Not much is known about this disease other than the literature that is available on the internet and from the doctor’s prognosis. From the sources available, MMIH was said to have been discovered in the mid 70’s by Medical Doctor, Walter E. Berdon.

 The excerpt below is what we know of the disease from our research on the internet, and from our discussions with the doctors who have treated Lilliana:-

 
Symptoms
 
The symptoms of MMIH result from its underlying smooth muscle disorder. The muscles of the internal organs are lax and do not develop properly in utero. Symptoms of MMIH are:
 

·         megacystis - a giant bladder that is weak

·         microcolon - a too-small large intestine

·         intestinal hypoperistalsis - the small intestine is wide and its weak muscles don't pass food through very well

The abdominal muscles are flabby, making the baby's belly look wrinkled, like a prune. The hypoperistalsis leads to constipation and blockage of the intestines.

Diagnosis

MMIH is difficult to diagnose before the baby is born. Abnormal internal organs may be seen on fetal ultrasound, but it may not be clear that the child has MMIH, unless the child had a sibling with the disorder. Once the baby is born, physical examination and ultrasound can determine if MMIH exists.

Treatment
 
Unfortunately, there is no cure for MMIH, and the outlook is poor for infants born with it. Most die within the first year of life. Infants can be fed intravenously with special mixtures, but this type of therapy often causes liver failure. In the last decade physicians have attempted to replace all of the defective internal organs in infants with MMIH by transplantation. An article in the journal Transplantation in 1999 reported on 3 girls with MMIH who received multi-organ transplants. The transplants failed in one child, who died; one child died 17 months later from pneumonia, but the third child was alive and well at the time of the article.”
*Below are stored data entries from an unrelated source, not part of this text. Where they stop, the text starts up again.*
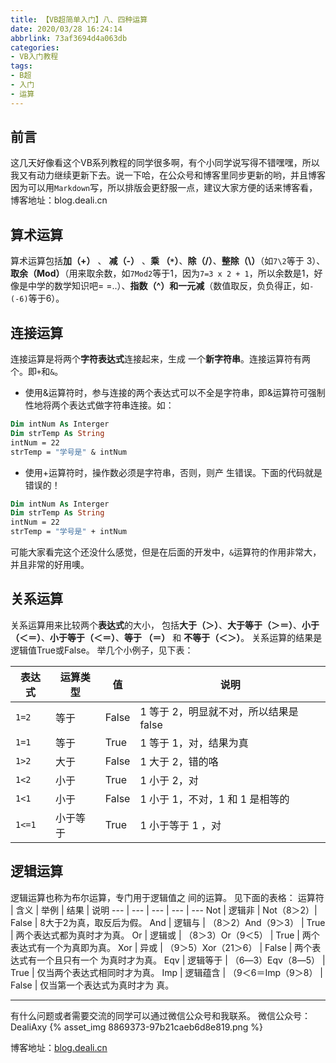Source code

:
 ```yaml
---
title: 【VB超简单入门】八、四种运算
date: 2020/03/28 16:24:14
abbrlink: 73af3694d4a063db
categories:
- VB入门教程
tags:
- B超
- 入门
- 运算
---
```

## 前言
这几天好像看这个VB系列教程的同学很多啊，有个小同学说写得不错嘿嘿，所以我又有动力继续更新下去。说一下哈，在公众号和博客里同步更新的哟，并且博客因为可以用`Markdown`写，所以排版会更舒服一点，建议大家方便的话来博客看，博客地址：blog.deali.cn

## 算术运算
算术运算包括**加（+）** 、 **减（-）** 、**乘 （`*`）**、**除（/）**、**整除（\）**（如`7\2`等于 3）、**取余（Mod）**（用来取余数，如`7Mod2`等于1，因为`7=3 x 2 + 1`，所以余数是1，好像是中学的数学知识吧= =..）、**指数（^）**和**一元减**（数值取反，负负得正，如`- (-6)`等于6）。

## 连接运算
连接运算是将两个**字符表达式**连接起来，生成 一个**新字符串**。连接运算符有两个。即`+`和`&`。 
- 使用&运算符时，参与连接的两个表达式可以不全是字符串，即&运算符可强制性地将两个表达式做字符串连接。如： 
```vb
Dim intNum As Interger
Dim strTemp As String
intNum = 22
strTemp = "学号是" & intNum 
```
- 使用+运算符时，操作数必须是字符串，否则，则产 生错误。下面的代码就是错误的！
```vb
Dim intNum As Interger
Dim strTemp As String
intNum = 22 
strTemp = "学号是" + intNum
```
可能大家看完这个还没什么感觉，但是在后面的开发中，`&`运算符的作用非常大，并且非常的好用噢。

## 关系运算
关系运算用来比较两个**表达式**的大小， 包括**大于（＞）**、**大于等于（＞＝）**、**小于（＜＝）**、**小于等于（＜＝）**、**等于 （＝）**  和 **不等于（＜＞）**。 
关系运算的结果是逻辑值True或False。
举几个小例子，见下表：

表达式 | 运算类型 | 值 | 说明
--- | --- | --- | --- 
`1=2` | 等于 | False | 1 等于 2，明显就不对，所以结果是false
`1=1` | 等于 | True | 1 等于 1，对，结果为真
`1>2` | 大于 | False | 1 大于 2，错的咯
`1<2` | 小于 | True | 1 小于 2，对
`1<1` | 小于 | False | 1 小于 1，不对，1 和 1 是相等的
`1<=1` | 小于等于 | True  | 1 小于等于 1 ，对

## 逻辑运算
逻辑运算也称为布尔运算，专门用于逻辑值之 间的运算。
见下面的表格：
运算符 | 含义 | 举例 | 结果 | 说明
--- | --- | --- | --- | --- 
Not | 逻辑非 | Not（8＞2）| False | 8大于2为真，取反后为假。
And |  逻辑与  | （8＞2）And（9＞3） |  True |  两个表达式都为真时才为真。
Or  | 逻辑或 |  （8＞3）Or（9＜5） |  True |  两个表达式有一个为真即为真。
Xor |  异或  | （9＞5）Xor（21＞6） |  False |  两个表达式有一个且只有一个 为真时才为真。 
Eqv |  逻辑等于 |  （6―3）Eqv（8―5） |  True |  仅当两个表达式相同时才为真。
Imp |  逻辑蕴含 |  （9＜6＝Imp（9＞8） |  False  | 仅当第一个表达式为真时才为 真。

-----------------
有什么问题或者需要交流的同学可以通过微信公众号和我联系。
微信公众号：DealiAxy
{% asset_img 8869373-97b21caeb6d8e819.png %}

博客地址：[blog.deali.cn](http://blog.deali.cn)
The first six months of Lilliana’s life was spent in hospitals, where doctors and nurses poked and probed at her several times a day. To date, she has overcome six surgeries, three were major. She has a needle close to her heart called a “Broviac” or Central Line. TPN – total parental nutrition drips into this needle. This is her feeding tube, this is what keeps her alive because she cannot eat normally like you and me.

 She has a G-tube, medical term “gastrointestinal tube” which drains her stomach. For sensation purposes, she is given water and baby food in small doses. I have had the privilege of feeding her and yes, she can tell the difference between what bananas and peas taste like. Peas will give her a jolt and a disgusted look while bananas seem more favorable to her taste buds.  Sadly though, within seconds these intakes of food would drain straight down into the G-tube because of her non-functional digestive system.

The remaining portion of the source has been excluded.